"""
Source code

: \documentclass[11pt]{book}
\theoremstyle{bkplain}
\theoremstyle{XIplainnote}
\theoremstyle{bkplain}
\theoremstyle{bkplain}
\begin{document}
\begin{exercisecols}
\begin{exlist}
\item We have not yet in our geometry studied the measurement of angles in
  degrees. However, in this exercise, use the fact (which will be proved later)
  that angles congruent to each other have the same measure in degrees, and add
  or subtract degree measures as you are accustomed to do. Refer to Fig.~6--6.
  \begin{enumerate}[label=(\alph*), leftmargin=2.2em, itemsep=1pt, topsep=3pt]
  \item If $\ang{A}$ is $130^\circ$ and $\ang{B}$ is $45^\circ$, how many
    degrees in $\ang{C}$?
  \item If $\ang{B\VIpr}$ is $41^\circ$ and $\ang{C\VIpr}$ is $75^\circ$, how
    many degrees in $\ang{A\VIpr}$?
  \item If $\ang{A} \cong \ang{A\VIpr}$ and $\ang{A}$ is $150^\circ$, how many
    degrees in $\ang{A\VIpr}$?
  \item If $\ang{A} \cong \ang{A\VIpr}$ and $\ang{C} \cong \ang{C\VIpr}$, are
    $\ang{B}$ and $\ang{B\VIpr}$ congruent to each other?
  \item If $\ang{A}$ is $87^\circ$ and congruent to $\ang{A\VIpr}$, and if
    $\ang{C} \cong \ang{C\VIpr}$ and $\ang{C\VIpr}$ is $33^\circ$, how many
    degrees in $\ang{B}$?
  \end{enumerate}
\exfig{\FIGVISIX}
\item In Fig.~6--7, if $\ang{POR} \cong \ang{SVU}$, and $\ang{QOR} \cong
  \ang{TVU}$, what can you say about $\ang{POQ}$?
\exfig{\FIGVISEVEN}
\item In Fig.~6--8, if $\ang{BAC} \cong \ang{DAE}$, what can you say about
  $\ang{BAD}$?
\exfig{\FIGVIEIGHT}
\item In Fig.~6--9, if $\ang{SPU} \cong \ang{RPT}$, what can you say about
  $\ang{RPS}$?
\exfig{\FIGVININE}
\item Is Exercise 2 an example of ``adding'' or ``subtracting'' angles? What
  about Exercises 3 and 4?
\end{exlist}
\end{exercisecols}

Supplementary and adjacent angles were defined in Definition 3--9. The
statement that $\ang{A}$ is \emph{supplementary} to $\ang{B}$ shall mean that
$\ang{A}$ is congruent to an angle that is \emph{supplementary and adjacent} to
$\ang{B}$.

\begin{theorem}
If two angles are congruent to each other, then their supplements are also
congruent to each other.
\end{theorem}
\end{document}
"""
### ACTIVITY
Reproduce the data above in full, with no line missing.

### EXPECTED ANSWER
Source code

: \documentclass[11pt]{book}
\theoremstyle{bkplain}
\theoremstyle{XIplainnote}
\theoremstyle{bkplain}
\theoremstyle{bkplain}
\begin{document}
\begin{exercisecols}
\begin{exlist}
\item We have not yet in our geometry studied the measurement of angles in
  degrees. However, in this exercise, use the fact (which will be proved later)
  that angles congruent to each other have the same measure in degrees, and add
  or subtract degree measures as you are accustomed to do. Refer to Fig.~6--6.
  \begin{enumerate}[label=(\alph*), leftmargin=2.2em, itemsep=1pt, topsep=3pt]
  \item If $\ang{A}$ is $130^\circ$ and $\ang{B}$ is $45^\circ$, how many
    degrees in $\ang{C}$?
  \item If $\ang{B\VIpr}$ is $41^\circ$ and $\ang{C\VIpr}$ is $75^\circ$, how
    many degrees in $\ang{A\VIpr}$?
  \item If $\ang{A} \cong \ang{A\VIpr}$ and $\ang{A}$ is $150^\circ$, how many
    degrees in $\ang{A\VIpr}$?
  \item If $\ang{A} \cong \ang{A\VIpr}$ and $\ang{C} \cong \ang{C\VIpr}$, are
    $\ang{B}$ and $\ang{B\VIpr}$ congruent to each other?
  \item If $\ang{A}$ is $87^\circ$ and congruent to $\ang{A\VIpr}$, and if
    $\ang{C} \cong \ang{C\VIpr}$ and $\ang{C\VIpr}$ is $33^\circ$, how many
    degrees in $\ang{B}$?
  \end{enumerate}
\exfig{\FIGVISIX}
\item In Fig.~6--7, if $\ang{POR} \cong \ang{SVU}$, and $\ang{QOR} \cong
  \ang{TVU}$, what can you say about $\ang{POQ}$?
\exfig{\FIGVISEVEN}
\item In Fig.~6--8, if $\ang{BAC} \cong \ang{DAE}$, what can you say about
  $\ang{BAD}$?
\exfig{\FIGVIEIGHT}
\item In Fig.~6--9, if $\ang{SPU} \cong \ang{RPT}$, what can you say about
  $\ang{RPS}$?
\exfig{\FIGVININE}
\item Is Exercise 2 an example of ``adding'' or ``subtracting'' angles? What
  about Exercises 3 and 4?
\end{exlist}
\end{exercisecols}

Supplementary and adjacent angles were defined in Definition 3--9. The
statement that $\ang{A}$ is \emph{supplementary} to $\ang{B}$ shall mean that
$\ang{A}$ is congruent to an angle that is \emph{supplementary and adjacent} to
$\ang{B}$.

\begin{theorem}
If two angles are congruent to each other, then their supplements are also
congruent to each other.
\end{theorem}
\end{document}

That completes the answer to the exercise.